WHAT NEEDS TO BE DONE —
Only one stretch of the data below should be repeated: the lines from the line containing "IF, THEREFORE, THE" through the line containing "THE TRIAL JUDGE'S", inclusive, exactly as they are.
---
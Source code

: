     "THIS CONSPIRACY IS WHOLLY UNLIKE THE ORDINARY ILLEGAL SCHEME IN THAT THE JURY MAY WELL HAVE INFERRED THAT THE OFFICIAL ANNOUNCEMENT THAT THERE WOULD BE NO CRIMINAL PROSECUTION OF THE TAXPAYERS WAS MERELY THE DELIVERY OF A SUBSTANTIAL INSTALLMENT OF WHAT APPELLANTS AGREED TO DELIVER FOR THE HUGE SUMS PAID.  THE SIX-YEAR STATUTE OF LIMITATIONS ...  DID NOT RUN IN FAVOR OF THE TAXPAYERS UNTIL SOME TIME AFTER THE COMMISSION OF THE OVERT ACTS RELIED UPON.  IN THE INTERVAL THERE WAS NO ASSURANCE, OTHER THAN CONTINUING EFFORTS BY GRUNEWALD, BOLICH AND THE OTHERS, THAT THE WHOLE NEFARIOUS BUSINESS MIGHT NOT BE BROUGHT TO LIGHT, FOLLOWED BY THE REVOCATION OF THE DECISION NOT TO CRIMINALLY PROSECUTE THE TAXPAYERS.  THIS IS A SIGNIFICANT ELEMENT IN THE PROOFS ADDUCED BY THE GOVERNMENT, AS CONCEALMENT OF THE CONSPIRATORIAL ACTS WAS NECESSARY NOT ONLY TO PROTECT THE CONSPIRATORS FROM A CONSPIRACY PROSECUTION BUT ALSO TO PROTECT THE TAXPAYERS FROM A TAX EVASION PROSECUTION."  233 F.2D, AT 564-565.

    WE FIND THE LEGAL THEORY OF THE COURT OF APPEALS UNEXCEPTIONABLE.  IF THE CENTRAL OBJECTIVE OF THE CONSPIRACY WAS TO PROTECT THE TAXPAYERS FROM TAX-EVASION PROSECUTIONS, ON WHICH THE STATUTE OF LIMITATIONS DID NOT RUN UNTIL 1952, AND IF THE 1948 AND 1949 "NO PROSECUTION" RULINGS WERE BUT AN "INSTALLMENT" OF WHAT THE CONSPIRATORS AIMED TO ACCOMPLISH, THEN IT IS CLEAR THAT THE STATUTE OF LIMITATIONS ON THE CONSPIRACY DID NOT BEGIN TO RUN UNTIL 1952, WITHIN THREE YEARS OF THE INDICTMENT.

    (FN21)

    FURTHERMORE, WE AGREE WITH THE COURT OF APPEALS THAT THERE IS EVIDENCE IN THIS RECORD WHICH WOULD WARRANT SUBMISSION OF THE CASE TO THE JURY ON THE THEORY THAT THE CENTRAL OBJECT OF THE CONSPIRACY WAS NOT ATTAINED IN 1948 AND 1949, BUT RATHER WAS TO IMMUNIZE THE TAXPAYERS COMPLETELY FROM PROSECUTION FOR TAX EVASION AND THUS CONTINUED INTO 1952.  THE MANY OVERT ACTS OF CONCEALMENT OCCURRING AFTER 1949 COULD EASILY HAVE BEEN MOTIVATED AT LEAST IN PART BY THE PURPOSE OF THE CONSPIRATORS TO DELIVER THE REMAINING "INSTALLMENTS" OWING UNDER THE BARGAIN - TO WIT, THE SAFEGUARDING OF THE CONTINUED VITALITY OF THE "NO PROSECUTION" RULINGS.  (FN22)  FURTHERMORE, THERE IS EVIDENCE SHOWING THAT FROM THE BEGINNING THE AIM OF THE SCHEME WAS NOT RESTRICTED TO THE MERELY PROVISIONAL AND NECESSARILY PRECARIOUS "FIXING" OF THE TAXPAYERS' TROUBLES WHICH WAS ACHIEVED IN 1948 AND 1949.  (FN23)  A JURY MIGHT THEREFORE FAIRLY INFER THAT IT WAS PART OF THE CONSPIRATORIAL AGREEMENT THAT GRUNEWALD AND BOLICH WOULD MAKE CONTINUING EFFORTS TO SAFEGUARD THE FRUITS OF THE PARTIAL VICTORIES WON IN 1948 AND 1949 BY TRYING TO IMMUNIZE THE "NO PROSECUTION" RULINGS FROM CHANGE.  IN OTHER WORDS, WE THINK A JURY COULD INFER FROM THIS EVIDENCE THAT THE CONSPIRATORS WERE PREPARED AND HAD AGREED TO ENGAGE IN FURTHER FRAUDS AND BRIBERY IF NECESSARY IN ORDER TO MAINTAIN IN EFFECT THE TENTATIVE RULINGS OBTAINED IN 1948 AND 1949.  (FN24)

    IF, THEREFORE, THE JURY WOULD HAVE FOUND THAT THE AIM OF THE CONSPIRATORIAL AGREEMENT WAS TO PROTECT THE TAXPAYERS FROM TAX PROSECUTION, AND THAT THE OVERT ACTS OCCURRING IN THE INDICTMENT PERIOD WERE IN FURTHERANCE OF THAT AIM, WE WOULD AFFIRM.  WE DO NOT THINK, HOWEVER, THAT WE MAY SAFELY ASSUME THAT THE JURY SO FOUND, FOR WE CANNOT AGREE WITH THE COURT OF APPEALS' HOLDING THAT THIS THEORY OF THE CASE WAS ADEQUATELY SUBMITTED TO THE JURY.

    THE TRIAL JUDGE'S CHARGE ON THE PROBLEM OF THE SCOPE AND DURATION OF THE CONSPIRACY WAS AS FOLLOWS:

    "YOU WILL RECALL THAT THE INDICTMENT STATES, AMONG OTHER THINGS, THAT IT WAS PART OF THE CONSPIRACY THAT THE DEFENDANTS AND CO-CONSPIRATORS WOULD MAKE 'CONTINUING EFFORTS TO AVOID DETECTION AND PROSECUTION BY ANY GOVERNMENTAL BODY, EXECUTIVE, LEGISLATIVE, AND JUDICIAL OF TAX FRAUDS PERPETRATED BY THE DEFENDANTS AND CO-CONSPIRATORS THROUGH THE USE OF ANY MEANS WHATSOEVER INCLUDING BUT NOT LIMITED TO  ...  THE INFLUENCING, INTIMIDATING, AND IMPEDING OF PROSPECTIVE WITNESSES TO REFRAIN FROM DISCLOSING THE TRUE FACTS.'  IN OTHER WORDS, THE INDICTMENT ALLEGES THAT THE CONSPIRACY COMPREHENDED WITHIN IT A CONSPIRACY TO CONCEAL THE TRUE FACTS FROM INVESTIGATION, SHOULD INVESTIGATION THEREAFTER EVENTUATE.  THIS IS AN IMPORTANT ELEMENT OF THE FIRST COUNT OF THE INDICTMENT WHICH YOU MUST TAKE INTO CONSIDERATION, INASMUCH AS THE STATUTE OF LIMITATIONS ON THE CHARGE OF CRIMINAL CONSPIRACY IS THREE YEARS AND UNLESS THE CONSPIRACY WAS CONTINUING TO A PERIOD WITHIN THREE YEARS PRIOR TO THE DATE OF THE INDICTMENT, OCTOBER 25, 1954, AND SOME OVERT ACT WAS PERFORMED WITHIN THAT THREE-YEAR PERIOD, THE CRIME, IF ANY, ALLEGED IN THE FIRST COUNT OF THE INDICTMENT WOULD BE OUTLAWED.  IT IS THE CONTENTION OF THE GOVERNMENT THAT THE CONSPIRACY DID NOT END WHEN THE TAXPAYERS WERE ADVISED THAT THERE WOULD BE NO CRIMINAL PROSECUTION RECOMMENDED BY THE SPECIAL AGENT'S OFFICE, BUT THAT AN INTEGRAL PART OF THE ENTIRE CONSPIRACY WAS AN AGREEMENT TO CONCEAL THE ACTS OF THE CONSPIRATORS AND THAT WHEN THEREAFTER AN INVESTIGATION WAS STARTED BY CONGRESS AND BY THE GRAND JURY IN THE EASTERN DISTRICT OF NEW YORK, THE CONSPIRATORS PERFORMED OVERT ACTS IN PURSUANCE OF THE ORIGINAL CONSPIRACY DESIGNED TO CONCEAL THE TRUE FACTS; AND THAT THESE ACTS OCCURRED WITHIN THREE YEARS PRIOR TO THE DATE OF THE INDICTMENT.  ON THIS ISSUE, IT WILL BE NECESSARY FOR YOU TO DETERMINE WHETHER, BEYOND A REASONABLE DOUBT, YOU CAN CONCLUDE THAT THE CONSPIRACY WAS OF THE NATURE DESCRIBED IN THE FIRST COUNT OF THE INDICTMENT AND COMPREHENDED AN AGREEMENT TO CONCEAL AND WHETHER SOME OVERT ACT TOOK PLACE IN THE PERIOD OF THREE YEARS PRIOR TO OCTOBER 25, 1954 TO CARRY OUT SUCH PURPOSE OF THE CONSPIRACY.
---
ANSWER SPACE —
    IF, THEREFORE, THE JURY WOULD HAVE FOUND THAT THE AIM OF THE CONSPIRATORIAL AGREEMENT WAS TO PROTECT THE TAXPAYERS FROM TAX PROSECUTION, AND THAT THE OVERT ACTS OCCURRING IN THE INDICTMENT PERIOD WERE IN FURTHERANCE OF THAT AIM, WE WOULD AFFIRM.  WE DO NOT THINK, HOWEVER, THAT WE MAY SAFELY ASSUME THAT THE JURY SO FOUND, FOR WE CANNOT AGREE WITH THE COURT OF APPEALS' HOLDING THAT THIS THEORY OF THE CASE WAS ADEQUATELY SUBMITTED TO THE JURY.

    THE TRIAL JUDGE'S CHARGE ON THE PROBLEM OF THE SCOPE AND DURATION OF THE CONSPIRACY WAS AS FOLLOWS:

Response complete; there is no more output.